Assigned task: Lines before the one containing "मरुत्वन्तं वृषभं वावृधानम्" are left out; that line and every line after it, through the end of the records, are to be reproduced exactly.

[Rendered images with source text]

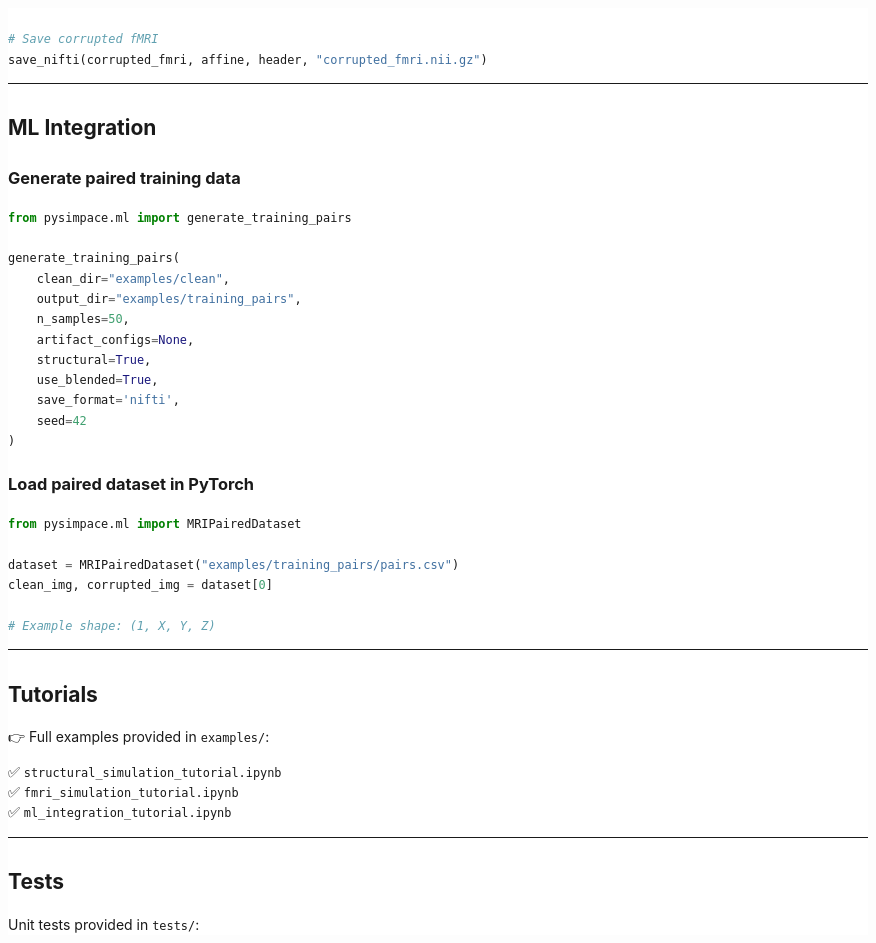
 ```python

# Save corrupted fMRI
save_nifti(corrupted_fmri, affine, header, "corrupted_fmri.nii.gz")
```

---

## ML Integration

### Generate paired training data

```python
from pysimpace.ml import generate_training_pairs

generate_training_pairs(
    clean_dir="examples/clean",
    output_dir="examples/training_pairs",
    n_samples=50,
    artifact_configs=None,
    structural=True,
    use_blended=True,
    save_format='nifti',
    seed=42
)
```

### Load paired dataset in PyTorch

```python
from pysimpace.ml import MRIPairedDataset

dataset = MRIPairedDataset("examples/training_pairs/pairs.csv")
clean_img, corrupted_img = dataset[0]

# Example shape: (1, X, Y, Z)
```

---

## Tutorials

👉 Full examples provided in `examples/`:

✅ `structural_simulation_tutorial.ipynb`  
✅ `fmri_simulation_tutorial.ipynb`  
✅ `ml_integration_tutorial.ipynb`

---

## Tests

Unit tests provided in `tests/`:
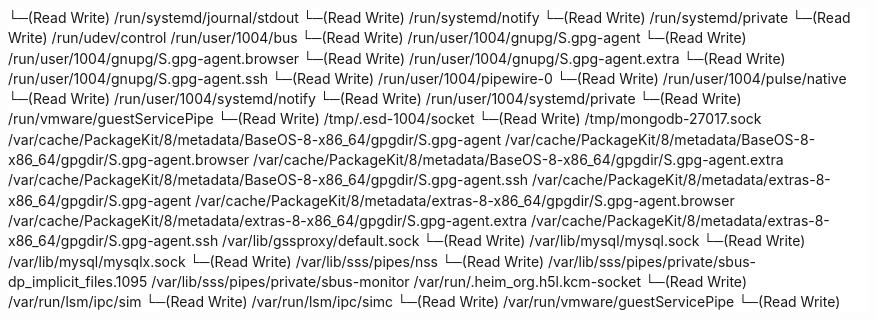   └─(Read Write)
/run/systemd/journal/stdout
  └─(Read Write)
/run/systemd/notify
  └─(Read Write)
/run/systemd/private
  └─(Read Write)
/run/udev/control
/run/user/1004/bus
  └─(Read Write)
/run/user/1004/gnupg/S.gpg-agent
  └─(Read Write)
/run/user/1004/gnupg/S.gpg-agent.browser
  └─(Read Write)
/run/user/1004/gnupg/S.gpg-agent.extra
  └─(Read Write)
/run/user/1004/gnupg/S.gpg-agent.ssh
  └─(Read Write)
/run/user/1004/pipewire-0
  └─(Read Write)
/run/user/1004/pulse/native
  └─(Read Write)
/run/user/1004/systemd/notify
  └─(Read Write)
/run/user/1004/systemd/private
  └─(Read Write)
/run/vmware/guestServicePipe
  └─(Read Write)
/tmp/.esd-1004/socket
  └─(Read Write)
/tmp/mongodb-27017.sock
/var/cache/PackageKit/8/metadata/BaseOS-8-x86_64/gpgdir/S.gpg-agent
/var/cache/PackageKit/8/metadata/BaseOS-8-x86_64/gpgdir/S.gpg-agent.browser
/var/cache/PackageKit/8/metadata/BaseOS-8-x86_64/gpgdir/S.gpg-agent.extra
/var/cache/PackageKit/8/metadata/BaseOS-8-x86_64/gpgdir/S.gpg-agent.ssh
/var/cache/PackageKit/8/metadata/extras-8-x86_64/gpgdir/S.gpg-agent
/var/cache/PackageKit/8/metadata/extras-8-x86_64/gpgdir/S.gpg-agent.browser
/var/cache/PackageKit/8/metadata/extras-8-x86_64/gpgdir/S.gpg-agent.extra
/var/cache/PackageKit/8/metadata/extras-8-x86_64/gpgdir/S.gpg-agent.ssh
/var/lib/gssproxy/default.sock
  └─(Read Write)
/var/lib/mysql/mysql.sock
  └─(Read Write)
/var/lib/mysql/mysqlx.sock
  └─(Read Write)
/var/lib/sss/pipes/nss
  └─(Read Write)
/var/lib/sss/pipes/private/sbus-dp_implicit_files.1095
/var/lib/sss/pipes/private/sbus-monitor
/var/run/.heim_org.h5l.kcm-socket
  └─(Read Write)
/var/run/lsm/ipc/sim
  └─(Read Write)
/var/run/lsm/ipc/simc
  └─(Read Write)
/var/run/vmware/guestServicePipe
  └─(Read Write)
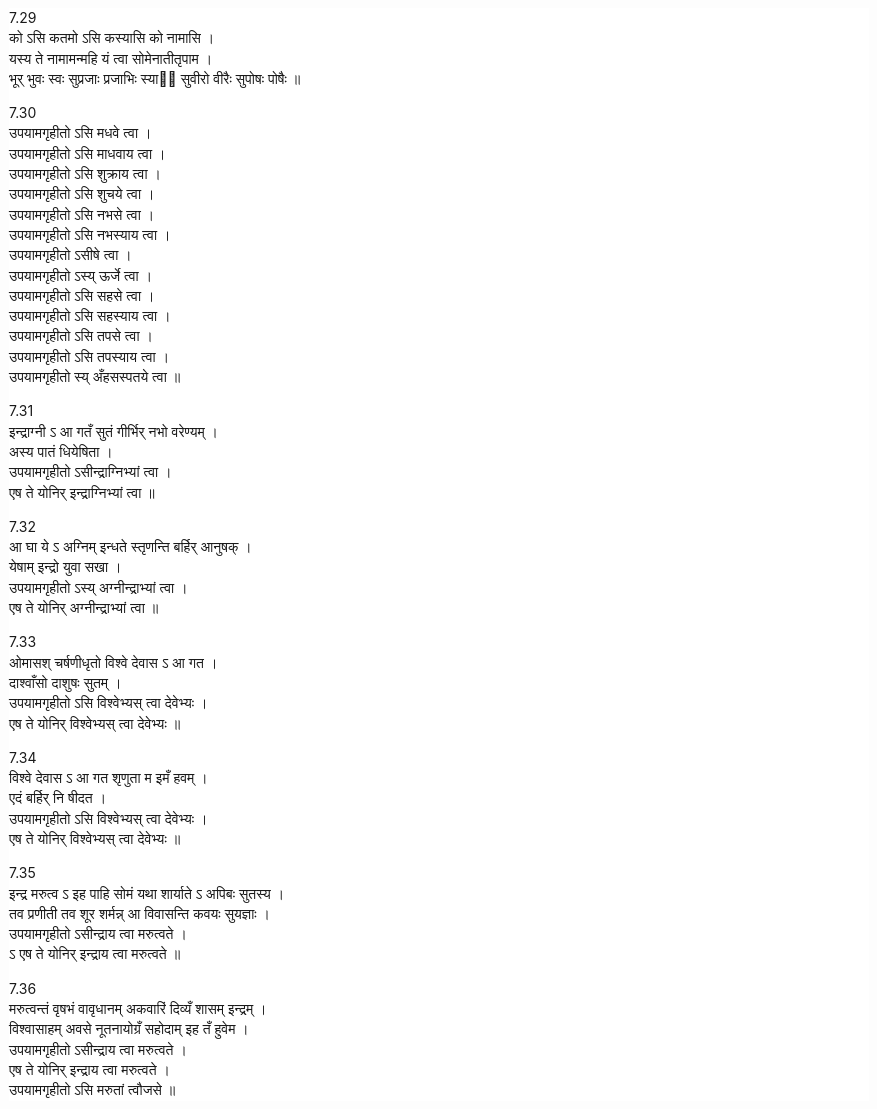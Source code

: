 7.29  
को ऽसि कतमो ऽसि कस्यासि को नामासि ।  
यस्य ते नामामन्महि यं त्वा सोमेनातीतृपाम ।  
भूर् भुवः स्वः सुप्रजाः प्रजाभिः स्याᳬं सुवीरो वीरैः सुपोषः पोषैः ॥  
  
7.30  
उपयामगृहीतो ऽसि मधवे त्वा ।  
उपयामगृहीतो ऽसि माधवाय त्वा ।  
उपयामगृहीतो ऽसि शुक्राय त्वा ।  
उपयामगृहीतो ऽसि शुचये त्वा ।  
उपयामगृहीतो ऽसि नभसे त्वा ।  
उपयामगृहीतो ऽसि नभस्याय त्वा ।  
उपयामगृहीतो ऽसीषे त्वा ।  
उपयामगृहीतो ऽस्य् ऊर्जे त्वा ।  
उपयामगृहीतो ऽसि सहसे त्वा ।  
उपयामगृहीतो ऽसि सहस्याय त्वा ।  
उपयामगृहीतो ऽसि तपसे त्वा ।  
उपयामगृहीतो ऽसि तपस्याय त्वा ।  
उपयामगृहीतो स्य् अँहसस्पतये त्वा ॥  
  
7.31  
इन्द्राग्नी ऽ आ गतँ सुतं गीर्भिर् नभो वरेण्यम् ।  
अस्य पातं धियेषिता ।  
उपयामगृहीतो ऽसीन्द्राग्निभ्यां त्वा ।  
एष ते योनिर् इन्द्राग्निभ्यां त्वा ॥  
  
7.32  
आ घा ये ऽ अग्निम् इन्धते स्तृणन्ति बर्हिर् आनुषक् ।  
येषाम् इन्द्रो युवा सखा ।  
उपयामगृहीतो ऽस्य् अग्नीन्द्राभ्यां त्वा ।  
एष ते योनिर् अग्नीन्द्राभ्यां त्वा ॥  
  
7.33  
ओमासश् चर्षणीधृतो विश्वे देवास ऽ आ गत ।  
दाश्वाँसो दाशुषः सुतम् ।  
उपयामगृहीतो ऽसि विश्वेभ्यस् त्वा देवेभ्यः ।  
एष ते योनिर् विश्वेभ्यस् त्वा देवेभ्यः ॥  
  
7.34  
विश्वे देवास ऽ आ गत शृणुता म इमँ हवम् ।  
एदं बर्हिर् नि षीदत ।  
उपयामगृहीतो ऽसि विश्वेभ्यस् त्वा देवेभ्यः ।  
एष ते योनिर् विश्वेभ्यस् त्वा देवेभ्यः ॥  
  
7.35  
इन्द्र मरुत्व ऽ इह पाहि सोमं यथा शार्याते ऽ अपिबः सुतस्य ।  
तव प्रणीती तव शूर शर्मन्न् आ विवासन्ति कवयः सुयज्ञाः ।  
उपयामगृहीतो ऽसीन्द्राय त्वा मरुत्वते ।  
ऽ एष ते योनिर् इन्द्राय त्वा मरुत्वते ॥  
  
7.36  
मरुत्वन्तं वृषभं वावृधानम् अकवारिं दिव्यँ शासम् इन्द्रम् ।  
विश्वासाहम् अवसे नूतनायोग्रँ सहोदाम् इह तँ हुवेम ।  
उपयामगृहीतो ऽसीन्द्राय त्वा मरुत्वते ।  
एष ते योनिर् इन्द्राय त्वा मरुत्वते ।  
उपयामगृहीतो ऽसि मरुतां त्वौजसे ॥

Solution:
मरुत्वन्तं वृषभं वावृधानम् अकवारिं दिव्यँ शासम् इन्द्रम् ।  
विश्वासाहम् अवसे नूतनायोग्रँ सहोदाम् इह तँ हुवेम ।  
उपयामगृहीतो ऽसीन्द्राय त्वा मरुत्वते ।  
एष ते योनिर् इन्द्राय त्वा मरुत्वते ।  
उपयामगृहीतो ऽसि मरुतां त्वौजसे ॥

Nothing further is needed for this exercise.